**About this exercise**
Read the records beneath this task and copy every line that contains the string "parameters".

**The input**
Segment Open
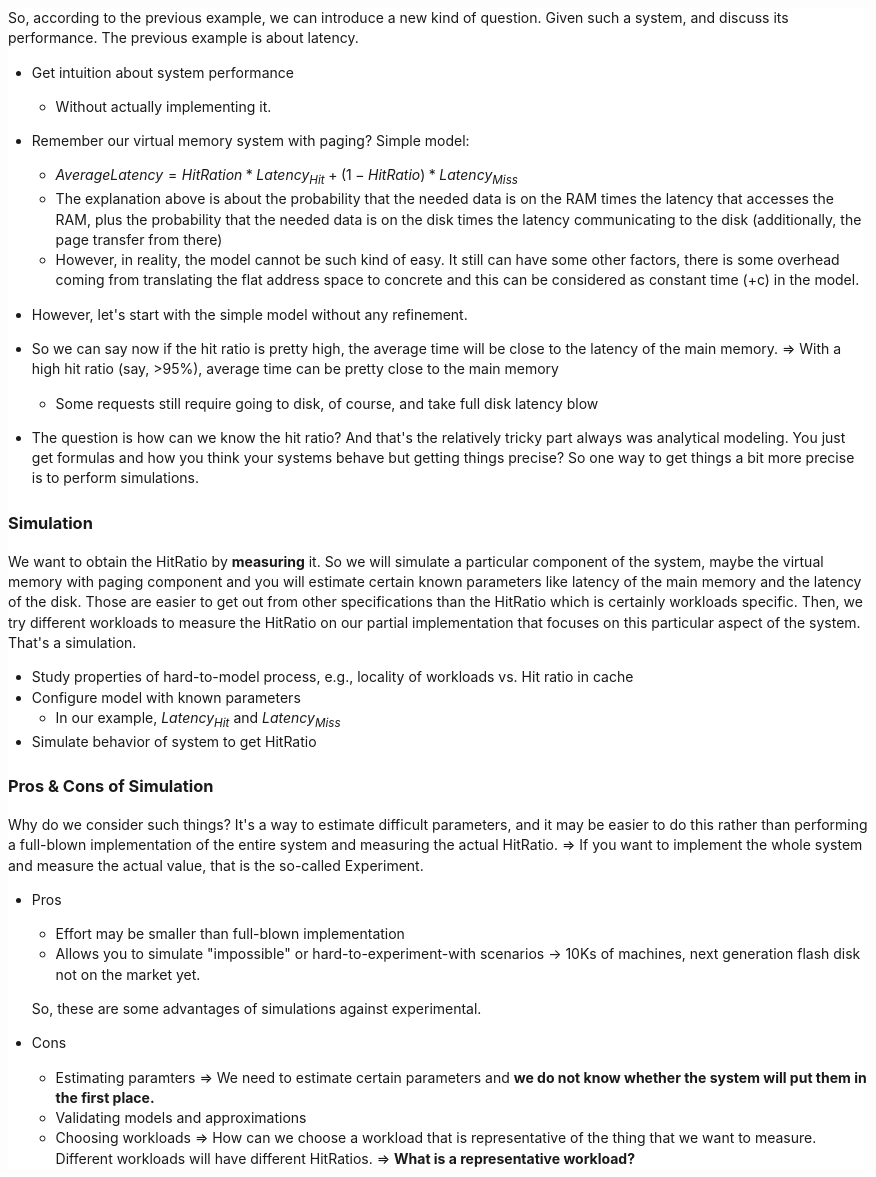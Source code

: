 So, according to the previous example, we can introduce a new kind of question. Given such a system, and discuss its performance. The previous example is about latency.

- Get intuition about system performance
  - Without actually implementing it.
- Remember our virtual memory system with paging? Simple model:
  - $AverageLatency = HitRation * Latency_{Hit} + (1- HitRatio) * Latency_{Miss}$
  - The explanation above is about the probability that the needed data is on the RAM times the latency that accesses the RAM, plus the probability that the needed data is on the disk times the latency communicating to the disk (additionally, the page transfer from there)
  - However, in reality, the model cannot be such kind of easy. It still can have some other factors, there is some overhead coming from translating the flat address space to concrete and this can be considered as constant time (+c) in the model.
- However, let's start with the simple model without any refinement.

- So we can say now if the hit ratio is pretty high, the average time will be close to the latency of the main memory. => With a high hit ratio (say, >95%), average time can be pretty close to the main memory
  - Some requests still require going to disk, of course, and take full disk latency blow
- The question is how can we know the hit ratio? And that's the relatively tricky part always was analytical modeling. You just get formulas and how you think your systems behave but getting things precise? So one way to get things a bit more precise is to perform simulations.

### Simulation

We want to obtain the HitRatio by **measuring** it. So we will simulate a particular component of the system, maybe the virtual memory with paging component and you will estimate certain known parameters like latency of the main memory and the latency of the disk. Those are easier to get out from other specifications than the HitRatio which is certainly workloads specific. Then, we try different workloads to measure the HitRatio on our partial implementation that focuses on this particular aspect of the system. That's a simulation.

- Study properties of hard-to-model process, e.g., locality of workloads vs. Hit ratio in cache
- Configure model with known parameters
  - In our example, $Latency_{Hit}$ and $Latency_{Miss}$
- Simulate behavior of system to get HitRatio

### Pros & Cons of Simulation

Why do we consider such things? It's a way to estimate difficult parameters, and it may be easier to do this rather than performing a full-blown implementation of the entire system and measuring the actual HitRatio. => If you want to implement the whole system and measure the actual value, that is the so-called Experiment.

- Pros

  - Effort may be smaller than full-blown implementation
  - Allows you to simulate "impossible" or hard-to-experiment-with scenarios -> 10Ks of machines, next generation flash disk not on the market yet.

  So, these are some advantages of simulations against experimental.

- Cons

  - Estimating paramters => We need to estimate certain parameters and **we do not know whether the system will put them in the first place.**
  - Validating models and approximations
  - Choosing workloads => How can we choose a workload that is representative of the thing that we want to measure. Different workloads will have different HitRatios. => **What is a representative workload?**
Segment Closed
**Written answer**
We want to obtain the HitRatio by **measuring** it. So we will simulate a particular component of the system, maybe the virtual memory with paging component and you will estimate certain known parameters like latency of the main memory and the latency of the disk. Those are easier to get out from other specifications than the HitRatio which is certainly workloads specific. Then, we try different workloads to measure the HitRatio on our partial implementation that focuses on this particular aspect of the system. That's a simulation.
- Configure model with known parameters
Why do we consider such things? It's a way to estimate difficult parameters, and it may be easier to do this rather than performing a full-blown implementation of the entire system and measuring the actual HitRatio. => If you want to implement the whole system and measure the actual value, that is the so-called Experiment.
  - Estimating paramters => We need to estimate certain parameters and **we do not know whether the system will put them in the first place.**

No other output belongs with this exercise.